A little history of Angers castle
On river Maine's banks, we are here in front of the strong castle of Angers, with its towers made of tuffeau (white stone from Touraine) and schist, king René of Anjou's fief!
The oldest parts of the current fortress was put up by king of France Louis IX (nicknamed "saint Louis") between 1228 and 1238, on a land which was occupied by count of Anjou's former palace. There also was a church, vineyard and houses belonging to St-Martin's canons.
In the 15th century, the castle's defensive system was improved. In 1485, 30 metres large ditches were dug... except on the western side, because river Maine was considered as a natural barrier! They also enlarged the towers' arrows loopholes in order to place cannons. In a word, our fortress was prepared for war!
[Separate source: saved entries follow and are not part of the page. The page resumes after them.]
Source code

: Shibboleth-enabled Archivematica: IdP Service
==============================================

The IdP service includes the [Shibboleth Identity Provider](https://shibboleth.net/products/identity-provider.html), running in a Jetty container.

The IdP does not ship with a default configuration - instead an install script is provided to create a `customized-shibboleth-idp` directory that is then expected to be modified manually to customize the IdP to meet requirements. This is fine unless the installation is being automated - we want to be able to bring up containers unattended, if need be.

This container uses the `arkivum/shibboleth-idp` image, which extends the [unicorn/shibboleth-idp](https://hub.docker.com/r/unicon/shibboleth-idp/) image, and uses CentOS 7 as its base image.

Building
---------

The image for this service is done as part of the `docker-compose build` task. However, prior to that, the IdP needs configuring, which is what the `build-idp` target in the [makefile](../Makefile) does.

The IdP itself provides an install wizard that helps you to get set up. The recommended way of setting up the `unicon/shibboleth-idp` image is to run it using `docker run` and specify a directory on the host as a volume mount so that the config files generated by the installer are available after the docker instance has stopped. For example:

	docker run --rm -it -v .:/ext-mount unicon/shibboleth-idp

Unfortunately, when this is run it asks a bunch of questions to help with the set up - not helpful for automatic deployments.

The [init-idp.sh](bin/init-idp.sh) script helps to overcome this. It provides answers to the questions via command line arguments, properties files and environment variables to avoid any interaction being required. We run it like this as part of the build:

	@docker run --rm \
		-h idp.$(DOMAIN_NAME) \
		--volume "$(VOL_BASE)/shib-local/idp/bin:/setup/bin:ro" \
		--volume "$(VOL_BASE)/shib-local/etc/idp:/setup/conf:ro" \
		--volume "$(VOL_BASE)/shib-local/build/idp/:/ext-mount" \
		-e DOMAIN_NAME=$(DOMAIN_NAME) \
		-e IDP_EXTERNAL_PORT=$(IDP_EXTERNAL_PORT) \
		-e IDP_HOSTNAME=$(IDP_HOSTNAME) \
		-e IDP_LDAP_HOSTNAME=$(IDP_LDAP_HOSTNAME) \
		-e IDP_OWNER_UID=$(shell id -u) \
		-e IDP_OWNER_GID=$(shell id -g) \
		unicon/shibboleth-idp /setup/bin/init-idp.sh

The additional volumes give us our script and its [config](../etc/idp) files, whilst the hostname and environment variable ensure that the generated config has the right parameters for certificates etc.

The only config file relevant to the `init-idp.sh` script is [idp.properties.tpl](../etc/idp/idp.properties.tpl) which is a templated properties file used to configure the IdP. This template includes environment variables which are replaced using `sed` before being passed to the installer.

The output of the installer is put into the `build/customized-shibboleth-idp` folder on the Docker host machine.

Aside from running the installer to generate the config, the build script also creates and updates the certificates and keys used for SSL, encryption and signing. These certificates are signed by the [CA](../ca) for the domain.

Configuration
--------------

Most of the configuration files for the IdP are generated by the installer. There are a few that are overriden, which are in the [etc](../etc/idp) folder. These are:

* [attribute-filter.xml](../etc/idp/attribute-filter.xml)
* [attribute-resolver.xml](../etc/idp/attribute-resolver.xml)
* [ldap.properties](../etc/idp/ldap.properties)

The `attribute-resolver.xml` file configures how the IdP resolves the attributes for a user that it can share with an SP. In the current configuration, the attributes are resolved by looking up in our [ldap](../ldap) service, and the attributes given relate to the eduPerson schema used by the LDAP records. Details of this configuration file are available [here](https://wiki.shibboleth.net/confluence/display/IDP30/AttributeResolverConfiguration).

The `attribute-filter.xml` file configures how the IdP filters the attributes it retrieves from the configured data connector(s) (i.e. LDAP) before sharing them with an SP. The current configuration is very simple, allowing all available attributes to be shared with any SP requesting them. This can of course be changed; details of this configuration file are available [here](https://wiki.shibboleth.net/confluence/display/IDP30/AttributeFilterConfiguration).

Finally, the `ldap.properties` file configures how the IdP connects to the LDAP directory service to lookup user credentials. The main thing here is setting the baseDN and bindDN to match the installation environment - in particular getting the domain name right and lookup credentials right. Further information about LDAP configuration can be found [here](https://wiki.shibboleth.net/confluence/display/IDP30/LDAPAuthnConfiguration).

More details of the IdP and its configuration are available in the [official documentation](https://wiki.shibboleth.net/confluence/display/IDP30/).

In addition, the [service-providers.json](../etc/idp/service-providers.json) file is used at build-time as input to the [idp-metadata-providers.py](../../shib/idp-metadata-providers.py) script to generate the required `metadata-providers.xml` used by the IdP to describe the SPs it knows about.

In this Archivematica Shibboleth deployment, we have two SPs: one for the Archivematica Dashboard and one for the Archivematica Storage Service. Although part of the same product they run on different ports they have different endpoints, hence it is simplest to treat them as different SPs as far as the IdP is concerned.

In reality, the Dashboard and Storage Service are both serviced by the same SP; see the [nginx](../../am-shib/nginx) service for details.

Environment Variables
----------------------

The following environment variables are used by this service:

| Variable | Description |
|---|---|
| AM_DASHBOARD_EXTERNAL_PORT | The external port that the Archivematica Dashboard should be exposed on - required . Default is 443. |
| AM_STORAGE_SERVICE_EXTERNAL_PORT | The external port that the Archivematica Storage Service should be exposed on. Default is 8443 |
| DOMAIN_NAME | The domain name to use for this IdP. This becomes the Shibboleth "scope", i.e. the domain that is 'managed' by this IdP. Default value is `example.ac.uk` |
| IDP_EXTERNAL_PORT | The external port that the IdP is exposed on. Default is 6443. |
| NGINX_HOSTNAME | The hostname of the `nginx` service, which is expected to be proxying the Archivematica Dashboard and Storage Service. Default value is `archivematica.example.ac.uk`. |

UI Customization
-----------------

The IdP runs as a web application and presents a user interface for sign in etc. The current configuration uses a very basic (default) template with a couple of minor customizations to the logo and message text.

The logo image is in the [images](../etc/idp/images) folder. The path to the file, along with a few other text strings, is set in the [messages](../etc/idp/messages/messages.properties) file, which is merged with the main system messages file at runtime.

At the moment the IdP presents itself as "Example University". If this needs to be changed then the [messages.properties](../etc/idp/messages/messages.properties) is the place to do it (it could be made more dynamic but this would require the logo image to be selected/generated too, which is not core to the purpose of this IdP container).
Here is the chapel: it dates back from the beginning of the 15th century, raised by Louis II for his wife Yolande of Aragon (king René's parents) on the ruins of an older oratory built at the same time as saint Louis' castle.
You know what? In this chapel, Louis I of Anjou put the cross from the abbey of La Boissière, called the Anjou's cross (now Lorraine's cross!).
Since the 15th century, the castle was many time altered: in the 16th century, king of France François I's mother Louise of Valois, raised a keep and a private chapel.
But in 1585, during wars of religion, the fortress was torn between Catholics and Protestants. King of France Henri III ordered the castle's demolition!
Fortunately, governor Donadieu de Puycharic dragged out the business... so the fortress wasn't demolished! They only levelled two storeys on towers and they destroyed Louis of Savoy's keep.
In the 18th century, the castle was transformed into a jail: the famous Lord High Treasurer of king Louis XIV, Fouquet, was locked up here. In the 19th century, our fortress was transformed into an arsenal.
Since 1954, the castle of Angers houses the famous Apocalypse's hanging, a real medieval masterpiece.